Auf die Frage, wer von beiden im nächsten Sommer noch da ist, Luca Toni oder van Gaal, mit: "Schwierig zu sagen. Im Moment gibt es eine gewisse Problematik zwischen Trainer und Spieler", zu antworten, ist wahrscheinlich grundehrlich, in Bezug auf den Trainer aber ein verdammt vernichtendes Zeugnis.

Fachmann oder Novize?

Man kann sich alles so schön ausmalen, wie das wohl abgelaufen ist. Wie Hoeneß im Gespräch mit den "Bild"-Reportern mit ausladender Gestik schwadroniert. Wie Beckenbauer, milde lächelnd, von der WM 1986 erzählt, als er als Trainer-Novize noch für jede Rolle fehlendes Klopapier selbst zur Rezeption rannte. Und van Gaal dann den Rat gibt, noch lernen zu müssen, "Vertrauen und Verantwortung zu delegieren". Nur ist van Gaal selbst kein Novize.
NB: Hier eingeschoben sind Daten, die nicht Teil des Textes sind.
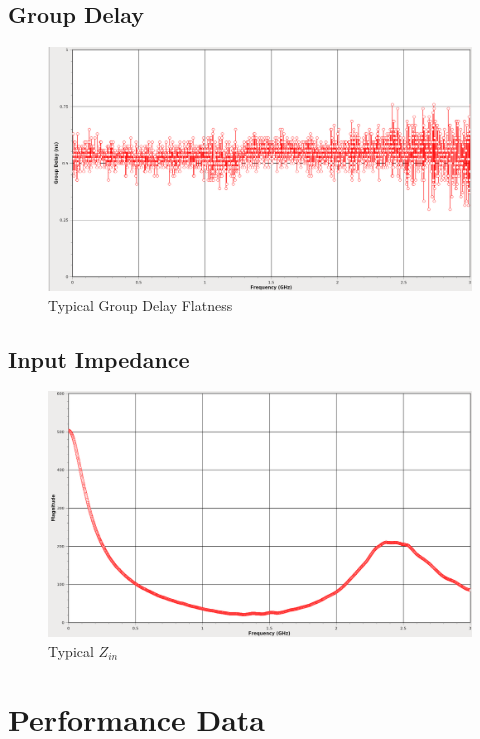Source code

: \documentclass[11pt]{article}
\begin{document}
\subsection{Group Delay}

\begin{figure}[h]
\centering
\includegraphics[width=14cm]{typical-groupdelay.png}
\caption{Typical Group Delay Flatness}
\label{typical-groupdelay}
\end{figure}
\FloatBarrier

\pagebreak
\subsection{Input Impedance}

\begin{figure}[h!]
\centering
\includegraphics[width=14cm]{typical-zin.png}
\caption{Typical $Z_{in}$}
\label{typical-zin}
\end{figure}

\FloatBarrier

\pagebreak
\section{Performance Data}
\end{document}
Der FC Bayern hat im Sommer Louis van Gaal als "absoluten Fußballfachmann" engagiert. Ein Prädikat, das Hoeneß immer gerne benutzte, um van Gaal von seinem Vorgänger abzuheben.
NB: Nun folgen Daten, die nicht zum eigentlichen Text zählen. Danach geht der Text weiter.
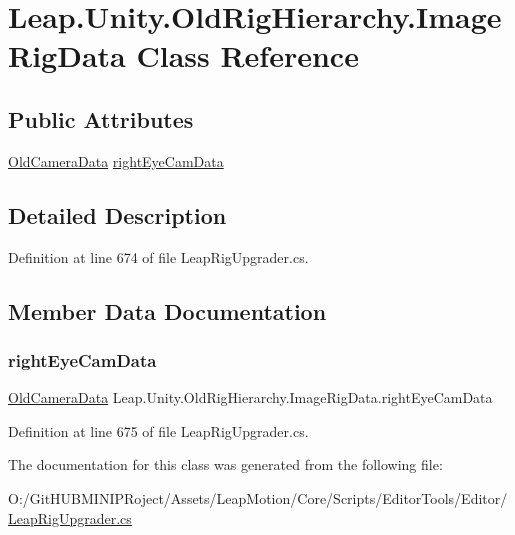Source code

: \hypertarget{class_leap_1_1_unity_1_1_old_rig_hierarchy_1_1_image_rig_data}{}\section{Leap.\+Unity.\+Old\+Rig\+Hierarchy.\+Image\+Rig\+Data Class Reference}
\label{class_leap_1_1_unity_1_1_old_rig_hierarchy_1_1_image_rig_data}
\subsection*{Public Attributes}
\begin{DoxyCompactItemize}
\item 
\mbox{\hyperlink{class_leap_1_1_unity_1_1_old_rig_hierarchy_1_1_old_camera_data}{Old\+Camera\+Data}} \mbox{\hyperlink{class_leap_1_1_unity_1_1_old_rig_hierarchy_1_1_image_rig_data_a25435730115c2e77c28a9fbed72c1446}{right\+Eye\+Cam\+Data}}
\end{DoxyCompactItemize}


\subsection{Detailed Description}


Definition at line 674 of file Leap\+Rig\+Upgrader.\+cs.



\subsection{Member Data Documentation}
\mbox{\label{class_leap_1_1_unity_1_1_old_rig_hierarchy_1_1_image_rig_data_a25435730115c2e77c28a9fbed72c1446}} 
\subsubsection{\texorpdfstring{rightEyeCamData}{rightEyeCamData}}
{\footnotesize\ttfamily \mbox{\hyperlink{class_leap_1_1_unity_1_1_old_rig_hierarchy_1_1_old_camera_data}{Old\+Camera\+Data}} Leap.\+Unity.\+Old\+Rig\+Hierarchy.\+Image\+Rig\+Data.\+right\+Eye\+Cam\+Data}



Definition at line 675 of file Leap\+Rig\+Upgrader.\+cs.



The documentation for this class was generated from the following file\+:\begin{DoxyCompactItemize}
\item 
O\+:/\+Git\+H\+U\+B\+M\+I\+N\+I\+P\+Roject/\+Assets/\+Leap\+Motion/\+Core/\+Scripts/\+Editor\+Tools/\+Editor/\mbox{\hyperlink{_leap_rig_upgrader_8cs}{Leap\+Rig\+Upgrader.\+cs}}\end{DoxyCompactItemize}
Van Gaal damit auch die Hoheit über die fußball-fach-spezifischen Dinge des Profigeschäfts zu übergeben, könnte man als selbstverständlich ansehen. Ist es aber mitnichten. Nicht beim FC Bayern. Wer das bisher noch nicht begriffen hat, weiß es spätestens seit diesem Interview.

Hoeneß gibt 4-4-2 vor

Beispiel gefällig? Landein, landaus war man sich bis dato einig, der Holländer bevorzugt bei Bayern nach dem gescheiterten Experiment, Franck Ribery als Spielmacher eines 4-4-2 zu integrieren, ein 4-3-3-System. Die Verpflichtung Arjen Robbens wirkte wie das letzte Puzzleteil dieser taktischen Marschroute.
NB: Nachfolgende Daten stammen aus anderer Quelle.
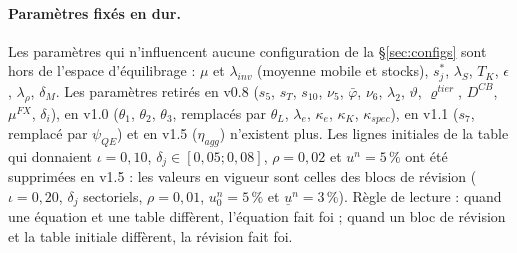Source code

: \documentclass[11pt,a4paper]{article}
\begin{document}
\paragraph{Paramètres fixés en dur.} Les paramètres qui n'influencent aucune configuration de la \S\ref{sec:configs} sont hors de l'espace d'équilibrage : $\mu$ et $\lambda_{inv}$ (moyenne mobile et stocks), $s^\ast_j$, $\lambda_S$, $T_K$, $\epsilon$, $\lambda_\rho$, $\delta_M$. Les paramètres retirés en v0.8 ($s_5$, $s_T$, $s_{10}$, $\nu_5$, $\bar\varphi$, $\nu_6$, $\lambda_2$, $\vartheta$, $\varrho^{tier}$, $D^{CB}$, $\mu^{FX}$, $\delta_i$), en v1.0 ($\theta_1$, $\theta_2$, $\theta_3$, remplacés par $\theta_L$, $\lambda_e$, $\kappa_e$, $\kappa_K$, $\kappa_{spec}$), en v1.1 ($s_7$, remplacé par $\psi_{QE}$) et en v1.5 ($\eta_{agg}$) n'existent plus. Les lignes initiales de la table qui donnaient $\iota=0{,}10$, $\delta_j\in[0{,}05;0{,}08]$, $\rho=0{,}02$ et $u^n=5\,\%$ ont été supprimées en v1.5 : les valeurs en vigueur sont celles des blocs de révision ($\iota=0{,}20$, $\delta_j$ sectoriels, $\rho=0{,}01$, $u^n_0=5\,\%$ et $\underline u^n=3\,\%$). Règle de lecture : quand une équation et une table diffèrent, l'équation fait foi ; quand un bloc de révision et la table initiale diffèrent, la révision fait foi.
\end{document}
Und dann liest man dieses Interview. "Wir haben mit van Gaal vor dem Robben-Transfer klar besprochen, dass man mit diesen Spielern auch 4-4-2 spielen kann. Wir wollen 4-4-2 spielen! Mit zwei Außen, einem etwas defensiveren Mittelfeld und zwei Stürmern. Bayern kann doch in einem Heimspiel mit zwei Angreifern spielen. In 80 Prozent der Spiele kann die Marschroute 4-4-2 sein", sagt Hoeneß. Das nachgeschobene "Das sieht auch van Gaal so", mag man ihm trotzdem nicht glauben.

Nun lässt sich trefflich drüber spekulieren, ob diese Aussage nun lediglich eine öffentliche Antwort auf Lahms Kritik (Stichwort: fehlende Spielphilosophie), simple Rechtfertigung des Gomez-Transfers, oder am Ende tatsächlich so zwischen Vorstand und Trainer besprochen worden ist. Die Grundaussage aber bleibt: Ich, Uli Hoeneß, spreche überall mit. Und dem Trainer überall rein, wenn es sein muss.

Wie weit darf van Gaal selbst entscheiden?

Fast höhnisch wird es, als Hoeneß zu erklären versucht, warum van Gaal Schwierigkeiten hat, Verantwortung zu delegieren. Er habe ja bislang in keinem seiner Klubs "so eine geballte Kompetenz" im Vorstand gehabt, vielleicht tue er sich da im Moment noch "ein bisserl schwer".

Von Vorstandsseite aus wolle man ihm ja stets nur helfen und ihm einen Teil der großen Verantwortung hin und wieder abnehmen. Und wieder ist der Nachsatz nur schwer zu glauben. "Am Ende muss er das, was auf dem Platz passiert, selbst entscheiden", sagt Hoeneß.

Doch kann das ein Trainer beim FC Bayern wirklich? Hoeneß muss es eigentlich besser wissen. Und doch sagt er unschuldig: "Ich zermartere mir den Kopf, warum das bei uns so schwierig ist mit den Trainern. Ich bin noch zu keinem endgültigen Urteil gekommen."

Bewertung ist eindeutig

In der Bewertung des Interviews waren sich die Medien abseits der "Bild" übrigens einig. Stellvertretend für ein Dutzend Online-Portale war bei der "tz-online" am Mittag zu lesen: "Bayern-Führung kritisiert van Gaal scharf."

Zum Thema öffentlicher Kritik sei hier noch mal angeführt, was in der Bayern-Erklärung zu den Geldstrafen von Philipp Lahm und Luca Toni stand: "Es ist ein absolutes Tabu, in der Öffentlichkeit Kritik gegen den Klub, den Trainer und Mitspieler zu äußern." Nur gilt das offensichtlich nicht für den Vorstand.